The Midnight Diners is a regular collaboration between KQED food editor Luke Tsai and graphic novelist Thien Pham. Follow them each week as they explore the hot pot restaurants, taco carts and 24-hour casino buffets that make up the Bay Area’s after-hours dining scene.
Emmy’s Spaghetti Shack certainly isn’t the only spot in San Francisco serving an old-school Italian American menu. But it might be the only one I would describe as a punk rock red-sauce Italian dive bar. With its rainbow disco lights and weird chandeliers, its pinball machines and shrine of framed Dolly Parton photographs, the restaurant has the eclectic, lived-in quality of a place where someone — say, a fun aunt — has collected all the things they love.
For more than 20 years, founder (and namesake) Emmy Kaplan was that “fun aunt,” and under her warm-hearted watch, the restaurant played great music every night, sold probably a million plates of spaghetti and meatballs, and cemented its reputation as a quintessentially fun and casual neighborhood joint on the edge of the Mission and Bernal Heights. A legit San Francisco classic.
Then, a few weeks ago, Kaplan announced that she had sold Emmy’s to Mike Irish, the restaurant’s bar manager for the past several years.
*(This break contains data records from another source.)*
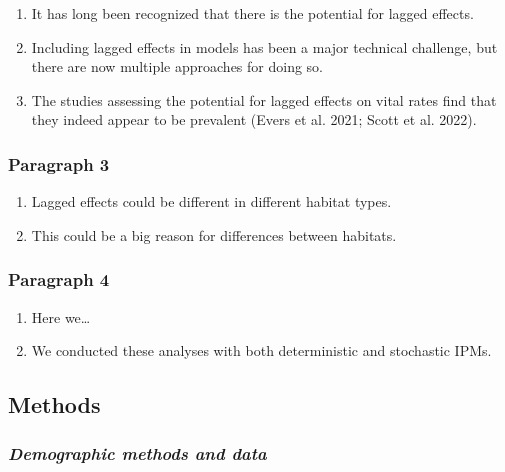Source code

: \documentclass[
]{article}
\providecommand{\tightlist}{%
  \setlength{\itemsep}{0pt}\setlength{\parskip}{0pt}}\usepackage{longtable,booktabs,array}
\begin{document}
\begin{enumerate}
\def\labelenumi{\arabic{enumi}.}
\tightlist
\item
  It has long been recognized that there is the potential for lagged
  effects.
\item
  Including lagged effects in models has been a major technical
  challenge, but there are now multiple approaches for doing so.
\item
  The studies assessing the potential for lagged effects on vital rates
  find that they indeed appear to be prevalent (Evers et al. 2021; Scott
  et al. 2022).
\end{enumerate}

\hypertarget{paragraph-3}{%
\subsubsection{\texorpdfstring{\textbf{Paragraph
3}}{Paragraph 3}}\label{paragraph-3}}

\begin{enumerate}
\def\labelenumi{\arabic{enumi}.}
\tightlist
\item
  Lagged effects could be different in different habitat types.
\item
  This could be a big reason for differences between habitats.
\end{enumerate}

\hypertarget{paragraph-4}{%
\subsubsection{\texorpdfstring{\textbf{Paragraph
4}}{Paragraph 4}}\label{paragraph-4}}

\begin{enumerate}
\def\labelenumi{\arabic{enumi}.}
\tightlist
\item
  Here we\ldots{}
\item
  We conducted these analyses with both deterministic and stochastic
  IPMs.
\end{enumerate}

\hypertarget{methods}{%
\subsection{Methods}\label{methods}}

\hypertarget{demographic-methods-and-data}{%
\subsubsection{\texorpdfstring{\emph{Demographic methods and
data}}{Demographic methods and data}}\label{demographic-methods-and-data}}
\end{document}
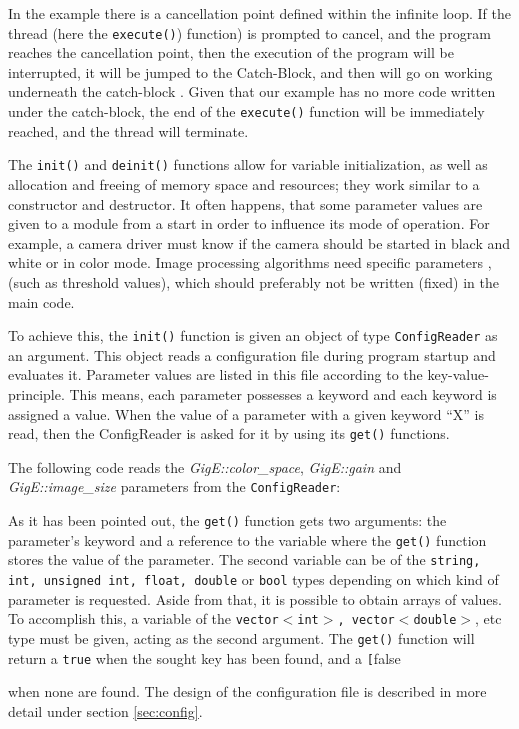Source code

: \documentclass[a4paper, 11pt]{article}
\newcommand{\code}[1]{\texttt{#1}}
\newcommand{\codeex}[2][0.98\textwidth]{\vspace*{1ex}\noindent\fbox{\parbox{#1}{}}\vspace*{1ex}}
\begin{document}
{In the example there is a cancellation point defined within the infinite loop. If the thread (here the \code{execute()}) function) is prompted to cancel, and the program reaches the cancellation point, then the execution of the program will be interrupted, it will be jumped to the Catch-Block, and then will go on working underneath the catch-block . Given that our example has no more code written under the catch-block, the end of the \code{execute()} function will be immediately reached, and the thread will terminate.

The \code{init()} and \code{deinit()} functions allow for variable initialization, as well as allocation and freeing of memory space and resources; they work similar to a constructor and destructor. It often happens, that some parameter values are given to a module from a start in order to influence its mode of operation. For example, a camera driver must know if the camera should be started in black and white or in color mode. 
Image processing algorithms need specific parameters ,(such as threshold values), which should preferably not be written (fixed) in the main code. 

To achieve this, the \code{init()} function is given an object of type \code{ConfigReader} as an argument. This object reads a configuration file during program startup and evaluates it. Parameter values are listed in this file according to the key-value-principle. This means, each parameter possesses a keyword and each keyword is assigned a value. When the value of a parameter with a given keyword “X” is read, then the ConfigReader is asked for it by using its \code{get()} functions.

\codeex{Example}
The following code reads the \textit{GigE::color\_space}, \textit{GigE::gain} and \textit{GigE::image\_size} parameters from the \code{ConfigReader}:

\codeex{beispielConfigReaderAnfrage.cpp}

As it has been pointed out, the \code{get()} function gets two arguments: the parameter’s keyword and a reference to the variable where the \code{get()} function stores the value of the parameter. The second variable can be of the \code{string, int, unsigned int, float, double} or \code{bool} types depending on which kind of parameter is requested. Aside from that, it is possible to obtain arrays of values. To accomplish this, a variable of the \code{vector$<$int$>$, vector$<$double$>$}, etc type must be given, acting as the second argument. The \code{get()} function will return a \code{true} when the sought key has been found, and a \code[false} when none are found. The design of the configuration file is described in more detail under section \ref{sec:config}.
\end{document}
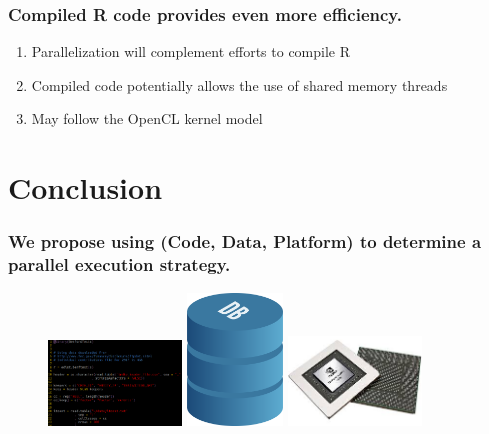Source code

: \documentclass{beamer}
\begin{document}
\begin{frame}

    \frametitle{Compiled R code provides even more efficiency.}

\begin{enumerate}
    \item Parallelization will complement efforts to compile R
    \item Compiled code potentially allows the use of shared memory threads
    \item May follow the OpenCL kernel model
\end{enumerate}

\end{frame}
\section{Conclusion}
\begin{frame}

%
%
%

    \frametitle{We propose using (Code, Data, Platform) to determine a
    parallel execution strategy.}

\begin{figure}
            \includegraphics[width=1.4in]{code_screen.png}
            \hfill
            \includegraphics[width=1in]{database.png}
            \hfill
            \includegraphics[width=1.4in]{gpu.jpg}
\end{figure}

\end{frame}
\end{document}
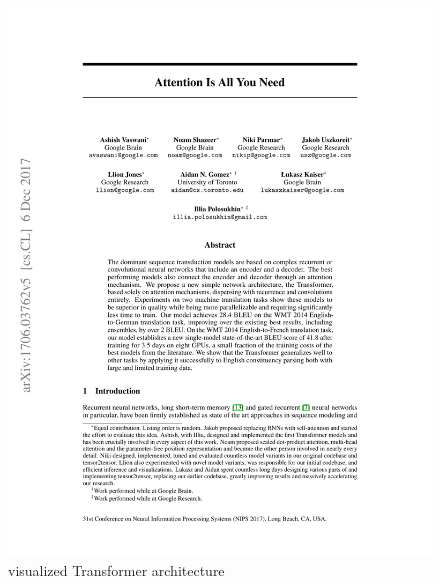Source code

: \documentclass[draft,final]{vutinfth} %
\begin{document}
    \begin{figure}[H]
        \centering{}
        \includegraphics[page=3,width=0.6\linewidth,trim={196 398 196 71},clip]{literature/attention_is_all_you_need.pdf}
        \caption{visualized Transformer architecture \cite[p. 3]{Transformer}}
        \label{fig:transformer_vis}
    \end{figure}
\end{document}
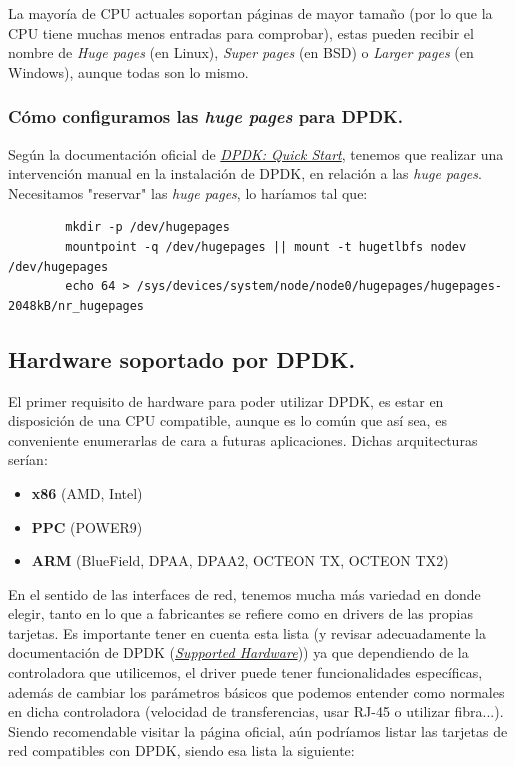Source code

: \documentclass[12pt]{article}
\begin{document}
    \noindent La mayoría de CPU actuales soportan páginas de mayor tamaño (por lo que la CPU tiene muchas menos entradas para comprobar), estas pueden recibir el nombre de \emph{Huge pages} (en Linux), \emph{Super pages} (en BSD) o \emph{Larger pages} (en Windows), aunque todas son lo mismo.\\
    
    \subsubsection{Cómo configuramos las \emph{huge pages} para DPDK.}
    \noindent Según la documentación oficial de \hyperref[bib:link4]{\emph{DPDK: Quick Start}}, tenemos que realizar una intervención manual en la instalación de DPDK, en relación a las \emph{huge pages}. Necesitamos "reservar" las \emph{huge pages}, lo haríamos tal que: 
    
    \begin{verbatim}
    	mkdir -p /dev/hugepages
    	mountpoint -q /dev/hugepages || mount -t hugetlbfs nodev /dev/hugepages
    	echo 64 > /sys/devices/system/node/node0/hugepages/hugepages-2048kB/nr_hugepages
    \end{verbatim}

	\pagebreak

	\subsection{Hardware soportado por DPDK.}
	
	\noindent El primer requisito de hardware para poder utilizar DPDK, es estar en disposición de una CPU compatible, aunque es lo común que así sea, es conveniente enumerarlas de cara a futuras aplicaciones. Dichas arquitecturas serían:
	\begin{itemize}
		\item \textbf{x86} (AMD, Intel)
		
		\item \textbf{PPC} (POWER9)
		
		\item \textbf{ARM} (BlueField, DPAA, DPAA2, OCTEON TX, OCTEON TX2)
	\end{itemize}
	
	\noindent En el sentido de las interfaces de red, tenemos mucha más variedad en donde elegir, tanto en lo que a fabricantes se refiere como en drivers de las propias tarjetas. Es importante tener en cuenta esta lista (y revisar adecuadamente la documentación de DPDK (\hyperref[bib:link6]{\textit{Supported Hardware}})) ya que dependiendo de la controladora que utilicemos, el driver puede tener funcionalidades específicas, además de cambiar los parámetros básicos que podemos entender como normales en dicha controladora (velocidad de transferencias, usar RJ-45 o utilizar fibra...). Siendo recomendable visitar la página oficial, aún podríamos listar las tarjetas de red compatibles con DPDK, siendo esa lista la siguiente:
\end{document}
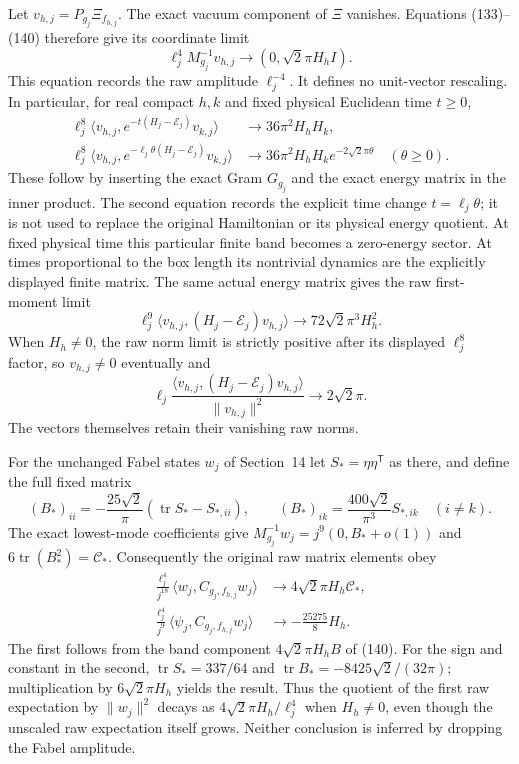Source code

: \documentclass[11pt]{article}
\begin{document}
Let $v_{h,j}=P_{g_j}\Xi_{f_{h,j}}$. The exact vacuum component
of $\Xi$ vanishes. Equations (133)--(140)
therefore give its coordinate limit
\[
 \ell_j^4M_{g_j}^{-1}v_{h,j}
 \longrightarrow(0,\sqrt2\pi H_hI).
\]
This equation records the raw amplitude $\ell_j^{-4}$.
It defines no unit-vector rescaling. In particular, for real compact
$h,k$ and fixed physical Euclidean time $t\ge0$,
\begin{align}
 \ell_j^8\langle v_{h,j},e^{-t(H_j-\mathcal E_j)}v_{k,j}\rangle
 &\longrightarrow36\pi^2H_hH_k,\label{eq:local-fixed-time}\\
 \ell_j^8\langle v_{h,j},
       e^{-\ell_j\theta(H_j-\mathcal E_j)}v_{k,j}\rangle
 &\longrightarrow36\pi^2H_hH_k e^{-2\sqrt2\pi\theta}
 \quad(\theta\ge0).\label{eq:local-slow-time}
\end{align}
These follow by inserting the exact Gram $G_{g_j}$ and the exact
energy matrix in the inner product. The second equation records
the explicit time change $t=\ell_j\theta$; it is not used to replace
the original Hamiltonian or its physical energy quotient.
At fixed physical time this particular finite band becomes a
zero-energy sector. At times proportional to the box length its
nontrivial dynamics are the explicitly displayed finite matrix.
The same actual energy matrix gives the raw first-moment limit
\[
 \ell_j^9\langle v_{h,j},(H_j-\mathcal E_j)v_{h,j}\rangle
 \longrightarrow72\sqrt2\pi^3H_h^2.
\]
When $H_h\ne0$, the raw norm limit is strictly positive after its
displayed $\ell_j^8$ factor, so $v_{h,j}\ne0$ eventually and
\[
 \ell_j\frac{\langle v_{h,j},(H_j-\mathcal E_j)v_{h,j}\rangle}
                   {\|v_{h,j}\|^2}\longrightarrow2\sqrt2\pi.
\]
The vectors themselves retain their vanishing raw norms.

For the unchanged Fabel states $w_j$ of Section~14 let
$S_*=\eta\eta^{\mathsf T}$ as there, and define the full fixed matrix
\[
 (B_*)_{ii}=-\frac{25\sqrt2}{\pi}
                    (\operatorname{tr}S_*-S_{*,ii}),\qquad
 (B_*)_{ik}=\frac{400\sqrt2}{\pi^3}S_{*,ik}\quad(i\ne k).
\]
The exact lowest-mode coefficients give
$M_{g_j}^{-1}w_j=j^9(0,B_*+o(1))$ and
$6\operatorname{tr}(B_*^2)=\mathcal C_*$.
Consequently the original raw matrix elements obey
\begin{align}
 \frac{\ell_j^4}{j^{18}}
 \langle w_j,C_{g_j,f_{h,j}}w_j\rangle
 &\longrightarrow4\sqrt2\pi H_h\mathcal C_*,
 \label{eq:local-fabel-diag}\\
 \frac{\ell_j^4}{j^9}
 \langle\psi_j,C_{g_j,f_{h,j}}w_j\rangle
 &\longrightarrow-\frac{25275}{8}H_h.
 \label{eq:local-fabel-mixed}
\end{align}
The first follows from the band component $4\sqrt2\pi H_hB$ of
(140). For the sign and constant in the second,
$\operatorname{tr}S_*=337/64$ and
$\operatorname{tr}B_*=-8425\sqrt2/(32\pi)$; multiplication by
$6\sqrt2\pi H_h$ yields the result.
Thus the quotient of the first raw expectation by $\|w_j\|^2$
decays as $4\sqrt2\pi H_h/\ell_j^4$ when $H_h\ne0$,
even though the unscaled raw expectation itself grows.
Neither conclusion is inferred by dropping the Fabel amplitude.
\end{document}
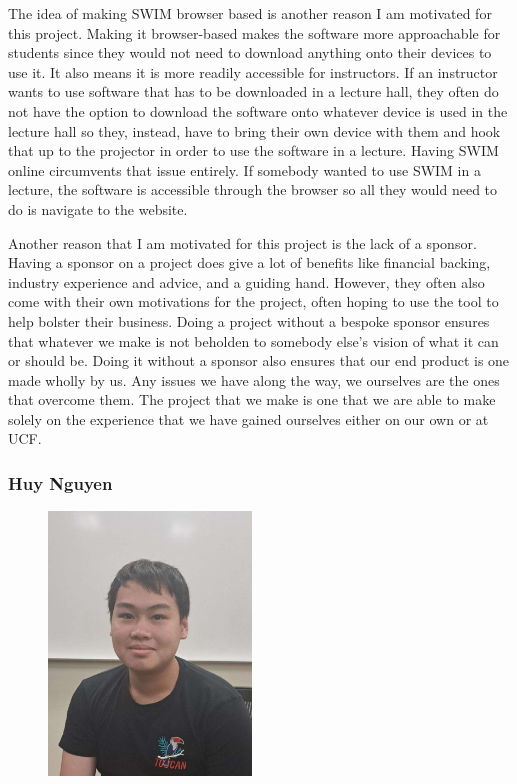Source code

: \documentclass[
    paper=letter,
    parskip=half,
    fontsize=12pt,
    titlepage=firstiscover,
    toc=bibliography,
    numbers=endperiod
]{scrartcl}
\begin{document}
The idea of making SWIM browser based is another reason I am motivated for this project. Making it browser-based makes the software more approachable for students since they would not need to download anything onto their devices to use it. It also means it is more readily accessible for instructors. If an instructor wants to use software that has to be downloaded in a lecture hall, they often do not have the option to download the software onto whatever device is used in the lecture hall so they, instead, have to bring their own device with them and hook that up to the projector in order to use the software in a lecture. Having SWIM online circumvents that issue entirely. If somebody wanted to use SWIM in a lecture, the software is accessible through the browser so all they would need to do is navigate to the website.

Another reason that I am motivated for this project is the lack of a sponsor. Having a sponsor on a project does give a lot of benefits like financial backing, industry experience and advice, and a guiding hand. However, they often also come with their own motivations for the project, often hoping to use the tool to help bolster their business. Doing a project without a bespoke sponsor ensures that whatever we make is not beholden to somebody else's vision of what it can or should be. Doing it without a sponsor also ensures that our end product is one made wholly by us. Any issues we have along the way, we ourselves are the ones that overcome them. The project that we make is one that we are able to make solely on the experience that we have gained ourselves either on our own or at UCF.



\subsubsection{Huy Nguyen}
\begin{figure}[H]
    \includegraphics[height=7cm]{profile-huy}
\end{figure}
\end{document}

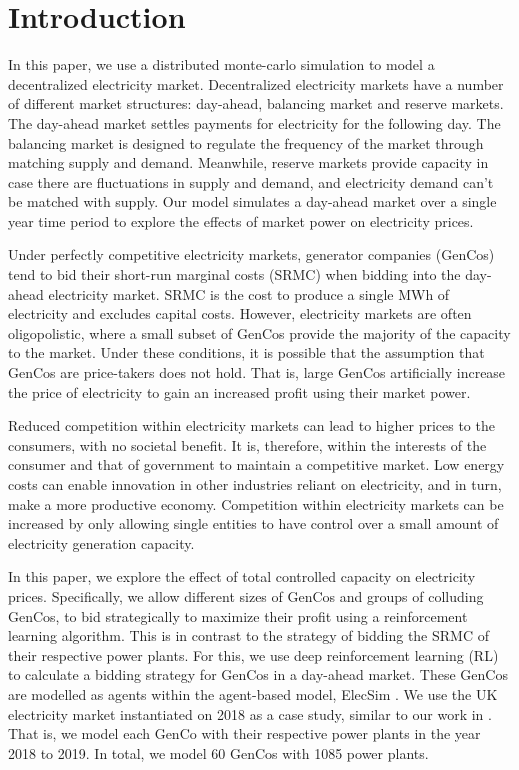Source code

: \documentclass[conference]{IEEEtran}
\begin{document}
\section{Introduction}
\label{sec:introduction}

In this paper, we use a distributed monte-carlo simulation to model a decentralized electricity market. Decentralized electricity markets have a number of different market structures: day-ahead, balancing market and reserve markets. The day-ahead market settles payments for electricity for the following day. The balancing market is designed to regulate the frequency of the market through matching supply and demand. Meanwhile, reserve markets provide capacity in case there are fluctuations in supply and demand, and electricity demand can't be matched with supply. Our model simulates a day-ahead market over a single year time period to explore the effects of market power on electricity prices.

Under perfectly competitive electricity markets, generator companies (GenCos) tend to bid their short-run marginal costs (SRMC) when bidding into the day-ahead electricity market. SRMC is the cost to produce a single MWh of electricity and excludes capital costs. However, electricity markets are often oligopolistic, where a small subset of GenCos provide the majority of the capacity to the market. Under these conditions, it is possible that the assumption that GenCos are price-takers does not hold. That is, large GenCos artificially increase the price of electricity to gain an increased profit using their market power. 

Reduced competition within electricity markets can lead to higher prices to the consumers, with no societal benefit. It is, therefore, within the interests of the consumer and that of government to maintain a competitive market. Low energy costs can enable innovation in other industries reliant on electricity, and in turn, make a more productive economy. Competition within electricity markets can be increased by only allowing single entities to have control over a small amount of electricity generation capacity.

In this paper, we explore the effect of total controlled capacity on electricity prices. Specifically, we allow different sizes of GenCos and groups of colluding GenCos, to bid strategically to maximize their profit using a reinforcement learning algorithm. This is in contrast to the strategy of bidding the SRMC of their respective power plants. For this, we use deep reinforcement learning (RL) to calculate a bidding strategy for GenCos in a day-ahead market. These GenCos are modelled as agents within the agent-based model, ElecSim \cite{Kell, Kell2020}. We use the UK electricity market instantiated on 2018 as a case study, similar to our work in \cite{Kell2019a}. That is, we model each GenCo with their respective power plants in the year 2018 to 2019. In total, we model 60 GenCos with 1085 power plants.
\end{document}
To everyone’s great relief, the upshot of that sale appears to be that precisely nothing will change. Well, almost nothing. The menu has a few crowd-pleasing additions (lasagna! shrimp cocktail!). And, at least on Fridays and Saturdays, the restaurant now stays open until midnight — a throwback to the early-2000s incarnation of the spaghetti shack, when it was one of the only casual sit-down restaurants in the neighborhood that was open late.
More to the point: On those nights, starting at 9:30, the restaurant serves a special late-night menu, which includes a $9 plate of spaghetti and a meatball parm hero that — spoiler alert — immediately ranks among San Francisco’s most appealing late-night dishes.